Segment Start: Records to process
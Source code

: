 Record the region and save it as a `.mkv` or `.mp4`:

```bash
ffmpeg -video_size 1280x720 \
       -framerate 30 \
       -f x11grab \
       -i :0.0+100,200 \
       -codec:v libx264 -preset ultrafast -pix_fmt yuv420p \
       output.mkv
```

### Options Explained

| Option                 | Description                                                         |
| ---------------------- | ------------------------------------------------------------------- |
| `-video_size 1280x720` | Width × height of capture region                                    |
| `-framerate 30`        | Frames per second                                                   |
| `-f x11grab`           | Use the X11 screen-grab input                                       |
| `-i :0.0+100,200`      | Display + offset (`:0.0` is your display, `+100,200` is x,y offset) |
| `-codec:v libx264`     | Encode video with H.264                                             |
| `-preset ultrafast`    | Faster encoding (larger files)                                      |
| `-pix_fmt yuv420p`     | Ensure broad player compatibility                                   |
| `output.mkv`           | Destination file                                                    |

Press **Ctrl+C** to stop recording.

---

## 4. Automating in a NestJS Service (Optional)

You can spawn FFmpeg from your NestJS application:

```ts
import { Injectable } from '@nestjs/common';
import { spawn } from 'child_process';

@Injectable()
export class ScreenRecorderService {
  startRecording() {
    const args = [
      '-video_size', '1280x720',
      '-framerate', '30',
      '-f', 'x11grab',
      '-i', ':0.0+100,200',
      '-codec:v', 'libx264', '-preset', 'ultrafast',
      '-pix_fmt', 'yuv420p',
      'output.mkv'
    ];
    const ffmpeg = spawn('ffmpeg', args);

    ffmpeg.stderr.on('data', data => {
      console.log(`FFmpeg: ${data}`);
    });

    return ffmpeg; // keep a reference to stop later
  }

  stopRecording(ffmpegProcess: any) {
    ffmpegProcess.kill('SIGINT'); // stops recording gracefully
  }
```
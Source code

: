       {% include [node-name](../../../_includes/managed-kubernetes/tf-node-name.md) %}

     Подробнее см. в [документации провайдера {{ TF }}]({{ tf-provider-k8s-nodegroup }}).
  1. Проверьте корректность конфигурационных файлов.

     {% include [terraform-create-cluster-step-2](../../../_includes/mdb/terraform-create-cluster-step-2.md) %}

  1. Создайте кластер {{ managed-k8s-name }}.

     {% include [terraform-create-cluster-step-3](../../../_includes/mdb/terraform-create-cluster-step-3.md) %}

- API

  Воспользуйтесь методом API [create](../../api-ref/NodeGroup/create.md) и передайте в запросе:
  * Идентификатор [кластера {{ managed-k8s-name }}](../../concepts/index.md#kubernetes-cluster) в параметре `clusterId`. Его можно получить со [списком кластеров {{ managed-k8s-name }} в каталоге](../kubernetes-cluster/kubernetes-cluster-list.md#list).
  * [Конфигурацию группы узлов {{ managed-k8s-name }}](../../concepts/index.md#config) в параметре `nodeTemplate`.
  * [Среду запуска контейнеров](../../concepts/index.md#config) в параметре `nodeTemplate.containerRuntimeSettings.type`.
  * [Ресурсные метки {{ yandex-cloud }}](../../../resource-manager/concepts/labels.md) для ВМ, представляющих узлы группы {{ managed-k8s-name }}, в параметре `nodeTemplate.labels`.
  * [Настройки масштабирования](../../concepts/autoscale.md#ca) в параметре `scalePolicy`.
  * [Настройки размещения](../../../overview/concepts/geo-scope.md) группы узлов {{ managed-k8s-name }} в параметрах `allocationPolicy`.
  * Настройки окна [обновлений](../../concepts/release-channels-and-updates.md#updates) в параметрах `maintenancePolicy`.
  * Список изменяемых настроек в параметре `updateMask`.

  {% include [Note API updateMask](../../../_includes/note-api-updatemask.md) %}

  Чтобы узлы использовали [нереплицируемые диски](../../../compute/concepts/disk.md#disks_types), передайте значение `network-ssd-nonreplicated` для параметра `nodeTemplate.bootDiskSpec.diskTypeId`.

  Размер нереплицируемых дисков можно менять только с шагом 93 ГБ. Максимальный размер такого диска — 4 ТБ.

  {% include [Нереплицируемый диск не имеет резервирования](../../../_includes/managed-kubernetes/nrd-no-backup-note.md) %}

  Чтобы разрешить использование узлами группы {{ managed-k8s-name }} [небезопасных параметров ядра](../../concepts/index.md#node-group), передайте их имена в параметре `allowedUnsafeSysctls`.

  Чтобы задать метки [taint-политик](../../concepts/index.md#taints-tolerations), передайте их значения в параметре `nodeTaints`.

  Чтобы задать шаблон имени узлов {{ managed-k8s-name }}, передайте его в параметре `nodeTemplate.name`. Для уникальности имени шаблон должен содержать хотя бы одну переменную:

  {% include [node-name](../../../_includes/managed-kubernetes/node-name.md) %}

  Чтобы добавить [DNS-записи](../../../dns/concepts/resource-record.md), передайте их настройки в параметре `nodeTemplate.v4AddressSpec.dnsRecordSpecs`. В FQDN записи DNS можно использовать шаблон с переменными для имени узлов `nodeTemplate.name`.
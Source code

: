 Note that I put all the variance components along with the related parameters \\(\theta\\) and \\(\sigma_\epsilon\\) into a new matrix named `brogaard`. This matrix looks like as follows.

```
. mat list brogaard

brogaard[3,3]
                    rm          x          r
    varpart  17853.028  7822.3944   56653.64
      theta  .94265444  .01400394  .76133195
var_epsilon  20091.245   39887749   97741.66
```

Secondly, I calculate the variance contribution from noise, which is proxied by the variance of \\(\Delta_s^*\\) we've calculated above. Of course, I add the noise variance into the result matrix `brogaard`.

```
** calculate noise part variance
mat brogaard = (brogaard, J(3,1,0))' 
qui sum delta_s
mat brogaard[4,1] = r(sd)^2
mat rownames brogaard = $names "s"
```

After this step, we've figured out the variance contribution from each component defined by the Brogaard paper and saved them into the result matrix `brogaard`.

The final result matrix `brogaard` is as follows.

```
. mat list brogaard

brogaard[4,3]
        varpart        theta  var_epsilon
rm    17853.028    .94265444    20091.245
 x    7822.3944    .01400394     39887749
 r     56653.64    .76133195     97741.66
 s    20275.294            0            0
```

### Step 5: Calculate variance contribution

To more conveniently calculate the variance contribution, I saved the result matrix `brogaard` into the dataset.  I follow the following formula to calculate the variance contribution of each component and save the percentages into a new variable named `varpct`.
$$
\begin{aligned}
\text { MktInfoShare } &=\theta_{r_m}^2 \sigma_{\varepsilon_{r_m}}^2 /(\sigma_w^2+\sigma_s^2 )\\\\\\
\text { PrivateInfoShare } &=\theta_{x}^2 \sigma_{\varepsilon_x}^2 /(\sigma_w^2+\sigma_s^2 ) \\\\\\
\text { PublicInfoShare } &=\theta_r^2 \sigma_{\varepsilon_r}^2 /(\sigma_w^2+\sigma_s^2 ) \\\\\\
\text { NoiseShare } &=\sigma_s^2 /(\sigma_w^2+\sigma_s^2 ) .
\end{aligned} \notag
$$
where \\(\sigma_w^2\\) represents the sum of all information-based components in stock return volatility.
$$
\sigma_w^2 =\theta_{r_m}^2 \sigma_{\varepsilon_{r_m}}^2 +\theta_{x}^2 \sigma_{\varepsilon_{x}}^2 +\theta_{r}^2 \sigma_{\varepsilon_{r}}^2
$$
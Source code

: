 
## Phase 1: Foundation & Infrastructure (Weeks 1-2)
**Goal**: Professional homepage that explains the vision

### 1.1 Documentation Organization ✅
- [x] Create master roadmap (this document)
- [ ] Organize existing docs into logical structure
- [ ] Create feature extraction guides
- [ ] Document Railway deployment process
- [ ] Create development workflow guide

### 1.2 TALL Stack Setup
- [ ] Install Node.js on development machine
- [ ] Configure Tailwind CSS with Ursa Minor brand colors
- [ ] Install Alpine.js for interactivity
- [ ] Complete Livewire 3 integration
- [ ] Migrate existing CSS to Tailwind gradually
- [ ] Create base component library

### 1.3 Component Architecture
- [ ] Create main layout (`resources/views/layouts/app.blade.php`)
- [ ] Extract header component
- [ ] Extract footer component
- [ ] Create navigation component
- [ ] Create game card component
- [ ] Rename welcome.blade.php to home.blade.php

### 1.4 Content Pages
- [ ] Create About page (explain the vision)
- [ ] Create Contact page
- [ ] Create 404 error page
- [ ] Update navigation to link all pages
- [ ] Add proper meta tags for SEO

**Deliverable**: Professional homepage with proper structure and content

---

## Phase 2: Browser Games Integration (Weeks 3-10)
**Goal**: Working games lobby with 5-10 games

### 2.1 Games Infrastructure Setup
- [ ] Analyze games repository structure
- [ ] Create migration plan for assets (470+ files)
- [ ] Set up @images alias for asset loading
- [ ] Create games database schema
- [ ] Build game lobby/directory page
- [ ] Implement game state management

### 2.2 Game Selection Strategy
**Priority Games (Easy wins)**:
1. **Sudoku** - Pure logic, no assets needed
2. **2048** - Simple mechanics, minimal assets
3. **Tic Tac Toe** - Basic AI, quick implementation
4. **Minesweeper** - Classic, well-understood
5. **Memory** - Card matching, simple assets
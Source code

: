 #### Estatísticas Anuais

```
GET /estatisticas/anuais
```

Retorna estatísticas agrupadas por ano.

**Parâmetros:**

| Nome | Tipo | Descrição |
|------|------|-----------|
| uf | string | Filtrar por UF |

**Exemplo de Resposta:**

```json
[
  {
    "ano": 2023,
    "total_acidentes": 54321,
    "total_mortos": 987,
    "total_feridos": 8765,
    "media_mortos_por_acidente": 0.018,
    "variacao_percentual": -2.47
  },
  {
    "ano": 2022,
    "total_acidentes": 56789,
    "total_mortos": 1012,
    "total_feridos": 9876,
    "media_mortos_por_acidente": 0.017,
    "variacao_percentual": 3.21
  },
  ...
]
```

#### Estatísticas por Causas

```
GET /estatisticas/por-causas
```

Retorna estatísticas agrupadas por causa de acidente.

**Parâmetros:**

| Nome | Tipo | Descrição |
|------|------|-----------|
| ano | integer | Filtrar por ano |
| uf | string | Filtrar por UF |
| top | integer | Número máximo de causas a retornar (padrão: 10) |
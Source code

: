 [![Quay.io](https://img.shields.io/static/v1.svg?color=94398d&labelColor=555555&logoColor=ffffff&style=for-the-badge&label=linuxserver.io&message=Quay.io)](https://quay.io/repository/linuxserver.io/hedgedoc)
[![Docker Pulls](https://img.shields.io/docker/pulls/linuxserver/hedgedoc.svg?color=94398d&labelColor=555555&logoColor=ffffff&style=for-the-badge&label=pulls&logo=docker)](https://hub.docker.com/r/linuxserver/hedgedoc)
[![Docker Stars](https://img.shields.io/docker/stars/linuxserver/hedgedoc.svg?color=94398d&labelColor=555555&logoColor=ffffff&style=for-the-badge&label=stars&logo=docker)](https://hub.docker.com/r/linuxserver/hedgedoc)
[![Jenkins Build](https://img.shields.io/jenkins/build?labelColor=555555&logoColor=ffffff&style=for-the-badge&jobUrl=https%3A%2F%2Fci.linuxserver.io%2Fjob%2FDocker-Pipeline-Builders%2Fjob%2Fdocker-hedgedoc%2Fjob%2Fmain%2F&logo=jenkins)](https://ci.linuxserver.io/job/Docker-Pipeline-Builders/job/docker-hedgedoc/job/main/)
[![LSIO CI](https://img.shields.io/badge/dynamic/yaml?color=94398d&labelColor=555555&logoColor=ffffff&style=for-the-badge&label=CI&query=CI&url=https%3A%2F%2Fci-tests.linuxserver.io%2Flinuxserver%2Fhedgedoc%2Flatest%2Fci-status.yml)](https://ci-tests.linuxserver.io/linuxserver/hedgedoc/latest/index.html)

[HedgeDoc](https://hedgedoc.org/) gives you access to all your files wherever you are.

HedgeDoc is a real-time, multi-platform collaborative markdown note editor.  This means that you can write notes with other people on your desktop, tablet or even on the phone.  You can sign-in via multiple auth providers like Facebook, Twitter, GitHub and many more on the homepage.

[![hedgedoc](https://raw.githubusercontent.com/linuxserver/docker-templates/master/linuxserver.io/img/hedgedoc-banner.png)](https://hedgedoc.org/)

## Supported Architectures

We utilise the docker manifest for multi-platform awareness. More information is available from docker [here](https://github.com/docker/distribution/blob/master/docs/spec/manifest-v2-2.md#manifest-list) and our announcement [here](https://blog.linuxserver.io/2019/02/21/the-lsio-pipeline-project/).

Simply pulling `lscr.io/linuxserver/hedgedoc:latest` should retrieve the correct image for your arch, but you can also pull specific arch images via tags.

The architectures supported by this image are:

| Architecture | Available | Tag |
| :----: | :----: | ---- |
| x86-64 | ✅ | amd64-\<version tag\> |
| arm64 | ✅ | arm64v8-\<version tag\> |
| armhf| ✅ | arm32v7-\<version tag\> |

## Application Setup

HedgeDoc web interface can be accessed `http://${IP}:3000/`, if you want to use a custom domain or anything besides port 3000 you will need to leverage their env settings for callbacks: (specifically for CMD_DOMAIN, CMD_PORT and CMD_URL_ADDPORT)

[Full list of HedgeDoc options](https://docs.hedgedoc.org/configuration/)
Segment End: Records to process
**What the task requires**.
Using only the entries above, output the line with "- [ ] Complete Livewire 3 integration", the line with "### 1.4 Content Pages", and all lines between them, exactly as they stand.

**Output of the exercise**.
- [ ] Complete Livewire 3 integration
- [ ] Migrate existing CSS to Tailwind gradually
- [ ] Create base component library

### 1.3 Component Architecture
- [ ] Create main layout (`resources/views/layouts/app.blade.php`)
- [ ] Extract header component
- [ ] Extract footer component
- [ ] Create navigation component
- [ ] Create game card component
- [ ] Rename welcome.blade.php to home.blade.php

### 1.4 Content Pages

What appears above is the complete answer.